0x44dc8c746a4    24  885ffc20       ldaxr w0, [x1]
0x44dc8c746a8    28  8802fc23       stlxr w2, w3, [x1]
0x44dc8c746ac    2c  35ffffc2       cbnz w2, #-0x8 (addr 0x44dc8c746a4)
...
0x44dc8c746b8    38  d65f03c0       ret
0x44dc8c746bc    3c  d503201f       nop
...

This is the code that TurboFan generates for the i32.atomic.rmw.xchg at least prior to Armv8.1.

Overall, this code implements a spinlock loop for synchronizing access to shared data between multiple cores. A spinlock is a type of lock that doesn’t involve the operating system. When a thread attempts to acquire a spinlock that is already held by another thread, it will spin and repeatedly check the lock status in a loop, waiting for the lock to be released.

What the code does is it reads a value from a memory location with acquire semantics (ldaxr) and then tries to store the value back using store-release exclusive (stlxr). If the store fails because another thread or process modified the value in the meantime, the loop repeats, re-reading the value and trying again.

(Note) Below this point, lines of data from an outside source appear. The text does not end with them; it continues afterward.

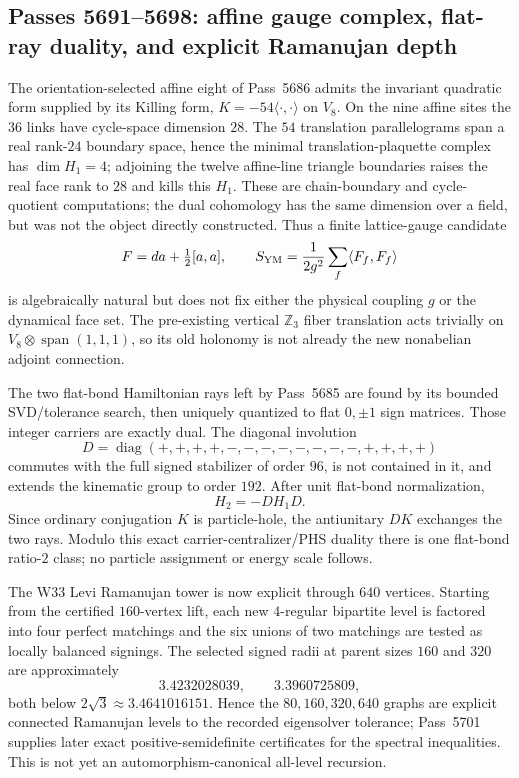 \subsection*{Passes 5691--5698: affine gauge complex, flat-ray duality, and explicit Ramanujan depth}

The orientation-selected affine eight of Pass~5686 admits the invariant quadratic
form supplied by its Killing form, $K=-54\langle\cdot,\cdot\rangle$ on $V_8$.
On the nine affine sites the $36$ links have cycle-space dimension $28$.  The $54$
translation parallelograms span a real rank-$24$ boundary space, hence the minimal
translation-plaquette complex has $\dim H_1=4$; adjoining the twelve affine-line
triangle boundaries raises the real face rank to $28$ and kills this $H_1$.
These are chain-boundary and cycle-quotient computations; the dual cohomology has
the same dimension over a field, but was not the object directly constructed.
Thus a finite lattice-gauge candidate
\[
 F=da+\tfrac12[a,a],\qquad
 S_{\rm YM}=\frac{1}{2g^2}\sum_f\langle F_f,F_f\rangle
\]
is algebraically natural but does not fix either the physical coupling $g$ or the
dynamical face set.  The pre-existing vertical $\mathbb Z_3$ fiber translation acts
trivially on $V_8\otimes\operatorname{span}(1,1,1)$, so its old holonomy is not
already the new nonabelian adjoint connection.

The two flat-bond Hamiltonian rays left by Pass~5685 are found by its bounded
SVD/tolerance search, then uniquely quantized to flat $0,\pm1$ sign matrices.
Those integer carriers are exactly dual.  The diagonal
involution
\[
 D=\operatorname{diag}(+,+,+,+,-,-,-,-,-,-,-,-,+,+,+,+)
\]
commutes with the full signed stabilizer of order $96$, is not contained in it, and
extends the kinematic group to order $192$.  After unit flat-bond normalization,
\[
 H_2=-D H_1D.
\]
Since ordinary conjugation $K$ is particle-hole, the antiunitary $DK$ exchanges the
two rays.  Modulo this exact carrier-centralizer/PHS duality there is one flat-bond
ratio-$2$ class; no particle assignment or energy scale follows.

The W33 Levi Ramanujan tower is now explicit through $640$ vertices.  Starting from
the certified $160$-vertex lift, each new $4$-regular bipartite level is factored
into four perfect matchings and the six unions of two matchings are tested as
locally balanced signings.  The selected signed radii at parent sizes $160$ and
$320$ are approximately
\[
 3.4232028039,\qquad 3.3960725809,
\]
both below $2\sqrt3\approx3.4641016151$.  Hence the $80,160,320,640$ graphs are
explicit connected Ramanujan levels to the recorded eigensolver tolerance;
Pass~5701 supplies later exact positive-semidefinite certificates for the spectral
inequalities.  This is not yet an automorphism-canonical all-level recursion.

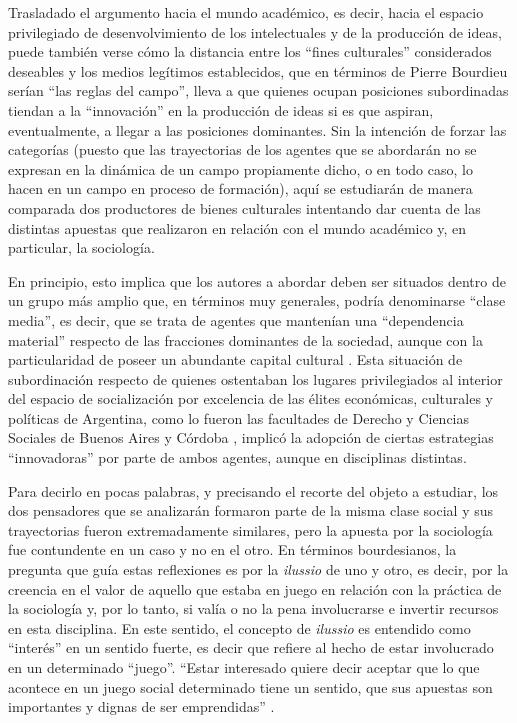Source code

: Trasladado el argumento hacia el mundo académico, es decir, hacia el espacio privilegiado de desenvolvimiento de los intelectuales y de la producción de ideas, puede también verse cómo la distancia entre los \enquote{fines culturales} considerados deseables y los medios legítimos establecidos, que en términos de Pierre Bourdieu serían \enquote{las reglas del campo}, lleva a que quienes ocupan posiciones subordinadas tiendan a la \enquote{innovación} en la producción de ideas si es que aspiran, eventualmente, a llegar a las posiciones dominantes. Sin la intención de forzar las categorías (puesto que las trayectorias de los agentes que se abordarán no se expresan en la dinámica de un campo propiamente dicho, o en todo caso, lo hacen en un campo en proceso de formación), aquí se estudiarán de manera comparada dos productores de bienes culturales intentando dar cuenta de las distintas apuestas que realizaron en relación con el mundo académico y, en particular, la sociología.

En principio, esto implica que los autores a abordar deben ser situados dentro de un grupo más amplio que, en términos muy generales, podría denominarse \enquote{clase media}, es decir, que se trata de agentes que mantenían una \enquote{dependencia material} respecto de las fracciones dominantes de la sociedad, aunque con la particularidad de poseer un abundante capital cultural \parencite{1576-BOURDIEU1999}. Esta situación de subordinación respecto de quienes ostentaban los lugares privilegiados al interior del espacio de socialización por excelencia de las élites económicas, culturales y políticas de Argentina, como lo fueron las facultades de Derecho y Ciencias Sociales de Buenos Aires y Córdoba \parencite{277-AGUERO2017,1542-ORTIZ2012}, implicó la adopción de ciertas estrategias \enquote{innovadoras} por parte de ambos agentes, aunque en disciplinas distintas.

Para decirlo en pocas palabras, y precisando el recorte del objeto a estudiar, los dos pensadores que se analizarán formaron parte de la misma clase social y sus trayectorias fueron extremadamente similares, pero la apuesta por la sociología fue contundente en un caso y no en el otro. En términos bourdesianos, la pregunta que guía estas reflexiones es por la \emph{ilussio} de uno y otro, es decir, por la creencia en el valor de aquello que estaba en juego en relación con la práctica de la sociología y, por lo tanto, si valía o no la pena involucrarse e invertir recursos en esta disciplina. En este sentido, el concepto de \emph{ilussio} es entendido como \enquote{interés} en un sentido fuerte, es decir que refiere al hecho de estar involucrado en un determinado \enquote{juego}. \enquote{Estar interesado quiere decir aceptar que lo que acontece en un juego social determinado tiene un sentido, que sus apuestas son importantes y dignas de ser emprendidas} \parencite[80]{1577-BOURDIEU1995}.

Registers are small, fast storage locations within the CPU (Central Processing Unit) that are used to hold data and instructions during processing. Most arm64 instructions operate on registers.

The architecture provides 31 general-purpose registers, labeled from x0 to x30. Each of these registers is 64 bits wide. This means that w2 and x2 are related in that with the w registers you access the lower 32 bits of the corresponding x register.

So any operation performed on a w register will only affect the lower 32 bits of the corresponding w register, and the upper 32 bits will be zeroed.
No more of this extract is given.